Feral is a collection of essays on the theme of rewilding of our countryside. Monbiot studied as a zoologist and worked for a few years for BBC’s nature department. He also worked for several years in the Amazon rainforest, in Africa and Asia and uses examples from this work in his book. His breadth of knowledge of nature and wildlife is amazing.
Monbiot makes the valid point that the UK has comparatively less land set aside for nature to show its wonders than other European countries. For example the UK has very small area covered by forests. This is not because the UK is more densely populated than other European countries.
The UK has large numbers of big landowners, many of whom want to use their land for hunting pursuits such as grouse shooting, not least because of the public subsidies available to landowners who maintain a landscape suitable for grouse shooting.
Similarly, Monbiot singles out sheep farming as a major reason for why we have so few trees, because sheep eat the new trees. Again, public subsidies keep hill sheep farming alive. Monbiot argues that sheep farmers should be given the choice between rearing sheep and leaving the fields to regrow with trees naturally, without losing out financially.

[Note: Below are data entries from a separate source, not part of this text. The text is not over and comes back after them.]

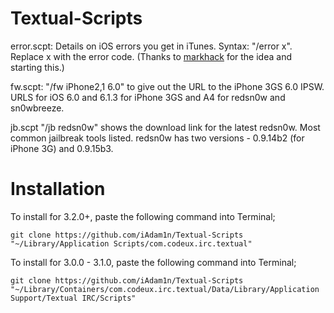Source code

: Textual-Scripts
=====================
error.scpt: Details on iOS errors you get in iTunes. Syntax: "/error x". Replace x with the error code. (Thanks to [markhack](https://twitter.com/markhack512) for the idea and starting this.)

fw.scpt: "/fw iPhone2,1 6.0" to give out the URL to the iPhone 3GS 6.0 IPSW. URLS for iOS 6.0 and 6.1.3 for iPhone 3GS and A4 for redsn0w and sn0wbreeze.

jb.scpt "/jb redsn0w" shows the download link for the latest redsn0w. Most common jailbreak tools listed. redsn0w has two versions - 0.9.14b2 (for iPhone 3G) and 0.9.15b3.

Installation
=====================
To install for 3.2.0+, paste the following command into Terminal; 

`git clone https://github.com/iAdam1n/Textual-Scripts "~/Library/Application Scripts/com.codeux.irc.textual"`

To install for 3.0.0 - 3.1.0, paste the following command into Terminal; 

`git clone https://github.com/iAdam1n/Textual-Scripts "~/Library/Containers/com.codeux.irc.textual/Data/Library/Application Support/Textual IRC/Scripts"`

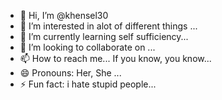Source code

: - 👋 Hi, I’m @khensel30
- 👀 I’m interested in alot of different things ...
- 🌱 I’m currently learning self sufficiency...
- 💞️ I’m looking to collaborate on ...
- 📫 How to reach me... If you know, you know...
- 😄 Pronouns: Her, She ...
- ⚡ Fun fact: i hate stupid people...

<!---
khensel30/khensel30 is a ✨ special ✨ repository because its `README.md` (this file) appears on your GitHub profile.
You can click the Preview link to take a look at your changes.
--->
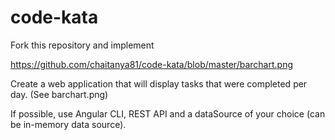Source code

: # code-kata

Fork this repository and implement

https://github.com/chaitanya81/code-kata/blob/master/barchart.png

Create a web application that will display tasks that were completed per day.  (See barchart.png)

If possible, use Angular CLI, REST API and a dataSource of your choice (can be in-memory data source).
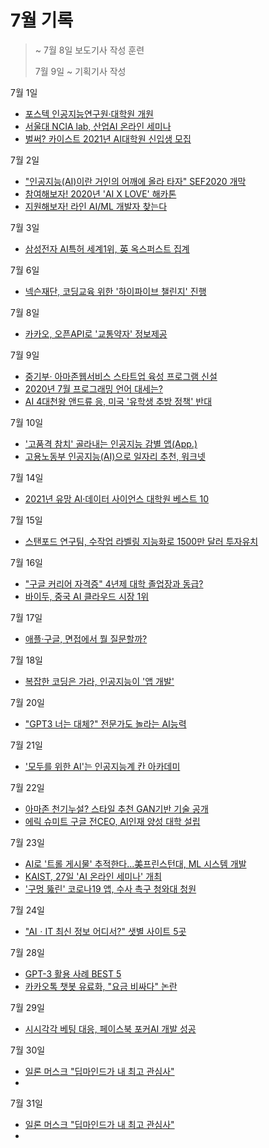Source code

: # 7월 기록

> ~ 7월 8일 보도기사 작성 훈련
>
> 7월 9일 ~ 기획기사 작성 

7월 1일
- [포스텍 인공지능연구원·대학원 개원](http://www.aitimes.com/news/articleView.html?idxno=130028)
- [서울대 NCIA lab, 산업AI 온라인 세미나](http://www.aitimes.com/news/articleView.html?idxno=130036)
- [벌써? 카이스트 2021년 AI대학원 신입생 모집](http://www.aitimes.com/news/articleView.html?idxno=130053)

7월 2일
- ["인공지능(AI)이란 거인의 어깨에 올라 타자" SEF2020 개막](http://www.aitimes.com/news/articleView.html?idxno=130087)
- [참여해보자! 2020년 'AI X LOVE' 해카톤](http://www.aitimes.com/news/articleView.html?idxno=130078)
- [지원해보자! 라인 AI/ML 개발자 찾는다](http://www.aitimes.com/news/articleView.html?idxno=130089)

7월 3일
- [삼성전자 AI특허 세계1위, 英 옥스퍼스트 집계](http://www.aitimes.com/news/articleView.html?idxno=130139)

7월 6일
- [넥슨재단, 코딩교육 위한 '하이파이브 챌린지' 진행](http://www.aitimes.com/news/articleView.html?idxno=130210)

7월 8일
- [카카오, 오픈API로 '교통약자' 정보제공](http://www.aitimes.com/news/articleView.html?idxno=130302)

7월 9일
- [중기부· 아마존웹서비스 스타트업 육성 프로그램 신설](http://www.aitimes.com/news/articleView.html?idxno=130338)
- [2020년 7월 프로그래밍 언어 대세는?](http://www.aitimes.com/news/articleView.html?idxno=130348)
- [AI 4대천왕 앤드류 응, 미국 '유학생 추방 정책' 반대](http://www.aitimes.com/news/articleView.html?idxno=130391)

7월 10일
- ['고품격 참치' 골라내는 인공지능 감별 앱(App.)](http://www.aitimes.com/news/articleView.html?idxno=130402)
- [고용노동부 인공지능(AI)으로 일자리 추천, 워크넷](http://www.aitimes.com/news/articleView.html?idxno=130406)

7월 14일
- [2021년 유망 AI·데이터 사이언스 대학원 베스트 10](http://www.aitimes.com/news/articleView.html?idxno=130541)

7월 15일
- [스탠포드 연구팀, 수작업 라벨링 지능화로 1500만 달러 투자유치](http://www.aitimes.com/news/articleView.html?idxno=130605)

7월 16일
- ["구글 커리어 자격증" 4년제 대학 졸업장과 동급?](http://www.aitimes.com/news/articleView.html?idxno=130662)
- [바이두, 중국 AI 클라우드 시장 1위](http://www.aitimes.com/news/articleView.html?idxno=130655)

7월 17일
- [애플·구글, 면접에서 뭘 질문할까?](http://www.aitimes.com/news/articleView.html?idxno=130717)

7월 18일
- [복잡한 코딩은 가라, 인공지능이 '앱 개발'](http://www.aitimes.com/news/articleView.html?idxno=130747)

7월 20일
- ["GPT3 너는 대체?" 전문가도 놀라는 AI능력](http://www.aitimes.com/news/articleView.html?idxno=130789)

7월 21일
- ['모두를 위한 AI'는 인공지능계 칸 아카데미](http://www.aitimes.com/news/articleView.html?idxno=130828)

7월 22일
- [아마존 천기누설? 스타일 추천 GAN기반 기술 공개](http://www.aitimes.com/news/articleView.html?idxno=130874)
- [에릭 슈미트 구글 전CEO, AI인재 양성 대학 설립](http://www.aitimes.com/news/articleView.html?idxno=130886)

7월 23일
- [AI로 '트롤 게시물' 추적한다...美프린스턴대, ML 시스템 개발](http://www.aitimes.com/news/articleView.html?idxno=130920)
- [KAIST, 27일 'AI 온라인 세미나' 개최](http://www.aitimes.com/news/articleView.html?idxno=130935)
- ['구멍 뚫린' 코로나19 앱, 수사 촉구 청와대 청원](http://www.aitimes.com/news/articleView.html?idxno=130948)

7월 24일
- ["AIㆍIT 최신 정보 어디서?" 샛별 사이트 5곳](http://www.aitimes.com/news/articleView.html?idxno=130925)

7월 28일
- [GPT-3 활용 사례 BEST 5](http://www.aitimes.com/news/articleView.html?idxno=131070)
- [카카오톡 챗봇 유료화, "요금 비싸다" 논란](http://www.aitimes.com/news/articleView.html?idxno=131084)

7월 29일
- [시시각각 베팅 대응, 페이스북 포커AI 개발 성공]((http://www.aitimes.com/news/articleView.html?idxno=131101))

7월 30일
- [일론 머스크 "딥마인드가 내 최고 관심사"](http://www.aitimes.com/news/articleView.html?idxno=131132)
- []()

7월 31일
- [일론 머스크 "딥마인드가 내 최고 관심사"](http://www.aitimes.com/news/articleView.html?idxno=131132)
- []()


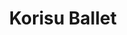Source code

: --- 
title: "Korisu Ballet"
publishdate: "2019-3-3T16:48:46+02:00"
src: "https://365manga.net/manga/korisu-ballet"
image: "https://data.365manga.net/images/thumbnails/30370-korisu-ballet.jpg"
description: " Korisu Ballet summary is updating. Come visit Mangakakalot.com sometime to read the latest chapter of Korisu Ballet. If you have any question about this manga, Please don't hesitate to contact us or translate team. Hope you enjoy it."
---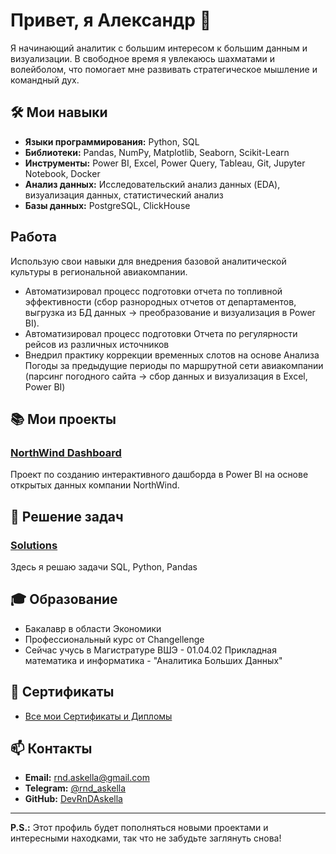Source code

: # Привет, я Александр 👋

Я начинающий аналитик с большим интересом к большим данным и визуализации. В свободное время я увлекаюсь шахматами и волейболом, что помогает мне развивать стратегическое мышление и командный дух.

## 🛠 Мои навыки

- **Языки программирования:** Python, SQL
- **Библиотеки:** Pandas, NumPy, Matplotlib, Seaborn, Scikit-Learn
- **Инструменты:** Power BI,  Excel, Power Query, Tableau, Git, Jupyter Notebook, Docker
- **Анализ данных:** Исследовательский анализ данных (EDA), визуализация данных, статистический анализ
- **Базы данных:** PostgreSQL, ClickHouse

## Работа 
Использую свои навыки для внедрения базовой аналитической культуры в региональной авиакомпании.
- Автоматизировал процесс подготовки отчета по топливной эффективности (сбор разнородных отчетов от департаментов, выгрузка из БД данных -> преобразование и визуализация в Power BI).
- Автоматизировал процесс подготовки Отчета по регулярности рейсов из различных источников
- Внедрил практику коррекции временных слотов на основе Анализа Погоды за предыдущие периоды по маршрутной сети авиакомпании (парсинг погодного сайта -> сбор данных и визуализация в Excel, Power BI)

## 📚 Мои проекты

### [NorthWind Dashboard](https://github.com/DevRnDAskella/NorthWind_BI_Dashboard)
Проект по созданию интерактивного дашборда в Power BI на основе открытых данных компании NorthWind.

## 🧩 Решение задач

### [Solutions](https://github.com/DevRnDAskella/Solutions)
Здесь я решаю задачи SQL, Python, Pandas

## 🎓 Образование

- Бакалавр в области Экономики
- Профессиональный курс от Changellenge
- Сейчас учусь в Магистратуре ВШЭ - 01.04.02 Прикладная математика и информатика - "Аналитика Больших Данных"

## 📝 Сертификаты

- [Все мои Сертификаты и Дипломы](https://drive.google.com/drive/folders/1nvRKgZmIqeze6j4n-yUIcECwCh9fvi2t?usp=drive_link)

## 📫 Контакты

- **Email:** [rnd.askella@gmail.com](mailto:rnd.askella@gmail.com)
- **Telegram:** [@rnd_askella](https://t.me/rnd_askella)
- **GitHub:** [DevRnDAskella](https://github.com/DevRnDAskella/DevRnDAskella/)
---

**P.S.:** Этот профиль будет пополняться новыми проектами и интересными находками, так что не забудьте заглянуть снова!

Although Monbiot gives examples of local communities abroad that have rewilded their land and now earn more from tourism, this would not necessarily be possible in all areas that could be rewilded.
Healthy and diverse forests are essential to create an environment with a rich biodiversity. It will – according to Monbiot – be necessary to reintroduce some animal species into such forests, partly to stop deer from eating re-established trees. Monbiot suggests reintroducing wolves and other predators to control the deer population. He would also like to see beavers back in our rivers and explains how the government is preventing this from happening. Once a biodiverse forest has been established it can be left to itself, allowing nature to take it course. Monbiot is very critical of conservation work that tries to keep a landscape in a fixed state.
So why does Monbiot want us to rewild large parts of the UK? He explains very honestly that the primary motivation is his fascination with wild nature. For him the human spirit needs to experience wilderness, not just nice gardens and parks.
He points out that he could have discussed other reasons too, such as the obesity endemic, particularly among children who play less outside than they used to, and the ecosystem services that forests provide for free, such as cleaning the water, absorbing CO2 emissions and so on. Perhaps Monbiot would get broader support for the rewilding project if he had spelled these out in his book – although to be fair, he has done this in his other writings. It is a matter of building alliances with the different groups of people who will have their own reasons to support rewilding.
As it happens, New Scientist magazine had an article this summer showing how other parts of Europe are being rewilded:
‘an estimated 4000 wolves [are] living on the Balkan peninsula of south-eastern Europe, a continent not usually known for its big, fierce predators. Twenty years ago that was quite right, but no longer. Europe – the most urbanised, industrialised and farmed continent on Earth – is now home to some 12,000 wolves, 17,000 brown bears and 9000 Eurasian lynx.’ New Scientist, 10 August 2014
Feral not only contains some amazing facts about nature, it makes you look at nature in a different way. As is usual in all Monbiot’s writings, everything is referenced to his sources, so you can check his facts and find other interesting material.